Her confession that “although more Cornish than Devonian, I do the cream first”, prompted a ripple of laughing protest from the audience before Lawson cut through with an explanation.

She said clotted cream was “really like a version of butter and you put it on what is really like a quick bread”.

“It’s much easier to put the jam on top.

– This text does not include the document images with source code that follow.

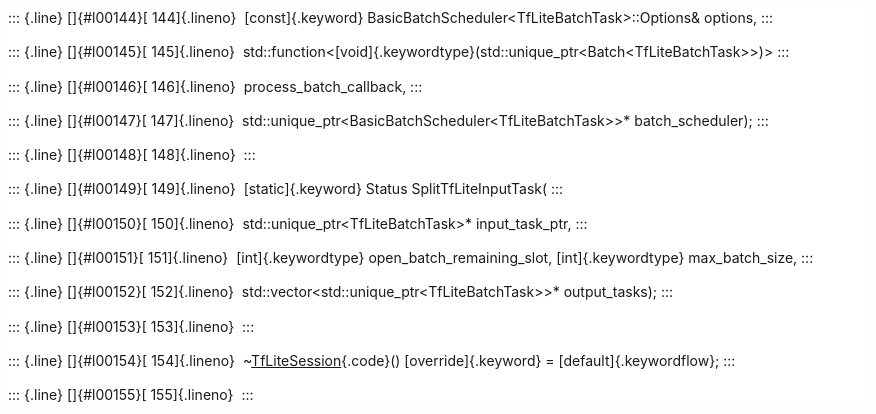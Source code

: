 ::: {.line}
[]{#l00144}[ 144]{.lineno}  [const]{.keyword}
BasicBatchScheduler\<TfLiteBatchTask\>::Options& options,
:::

::: {.line}
[]{#l00145}[ 145]{.lineno} 
std::function\<[void]{.keywordtype}(std::unique\_ptr\<Batch\<TfLiteBatchTask\>\>)\>
:::

::: {.line}
[]{#l00146}[ 146]{.lineno}  process\_batch\_callback,
:::

::: {.line}
[]{#l00147}[ 147]{.lineno} 
std::unique\_ptr\<BasicBatchScheduler\<TfLiteBatchTask\>\>\*
batch\_scheduler);
:::

::: {.line}
[]{#l00148}[ 148]{.lineno} 
:::

::: {.line}
[]{#l00149}[ 149]{.lineno}  [static]{.keyword} Status
SplitTfLiteInputTask(
:::

::: {.line}
[]{#l00150}[ 150]{.lineno}  std::unique\_ptr\<TfLiteBatchTask\>\*
input\_task\_ptr,
:::

::: {.line}
[]{#l00151}[ 151]{.lineno}  [int]{.keywordtype}
open\_batch\_remaining\_slot, [int]{.keywordtype} max\_batch\_size,
:::

::: {.line}
[]{#l00152}[ 152]{.lineno} 
std::vector\<std::unique\_ptr\<TfLiteBatchTask\>\>\* output\_tasks);
:::

::: {.line}
[]{#l00153}[ 153]{.lineno} 
:::

::: {.line}
[]{#l00154}[ 154]{.lineno} 
\~[TfLiteSession](classtensorflow_1_1serving_1_1TfLiteSession.html){.code}()
[override]{.keyword} = [default]{.keywordflow};
:::

::: {.line}
[]{#l00155}[ 155]{.lineno} 
:::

If you put the jam first and then you try to put the cream on, you drag the jam, whereas the cream is heavier.”

Australian celebrity chef Matt Moran sat with Lawson at dinner on Thursday night, and confessed this morning had he known about her scone food foible, they might have disagreed over dessert.

“You don’t put butter on top of Vegemite,” he said, outing himself as a jam-first-on-scones man.

“That’s how my grandmother served them and you don’t mess with your grandmother.”

Moran added that tomato sauce belonged on top of a meat pie, not in it, and that tomato sauce lived in the fridge “although God knows there’s so much vinegar and sugar in it, it can last anywhere”.

HIS OTHER FOOD FOIBLES?

“Vegemite in the pantry; pineapple belongs in fruit salad and has no place on pizza; and prawns must be deveined, and served with tails on because that’s the handle.”

He said beetroot was a mandatory part of any Australian hamburger — which, incidentally is always built with the meat and onion on the bottom.

Moran offered to discuss that matter further — or, more accurately, not discuss it “because when it comes to these things, there’s no science to it, we just all think we’re right” — over a cuppa — “but only if the hot water goes in first”.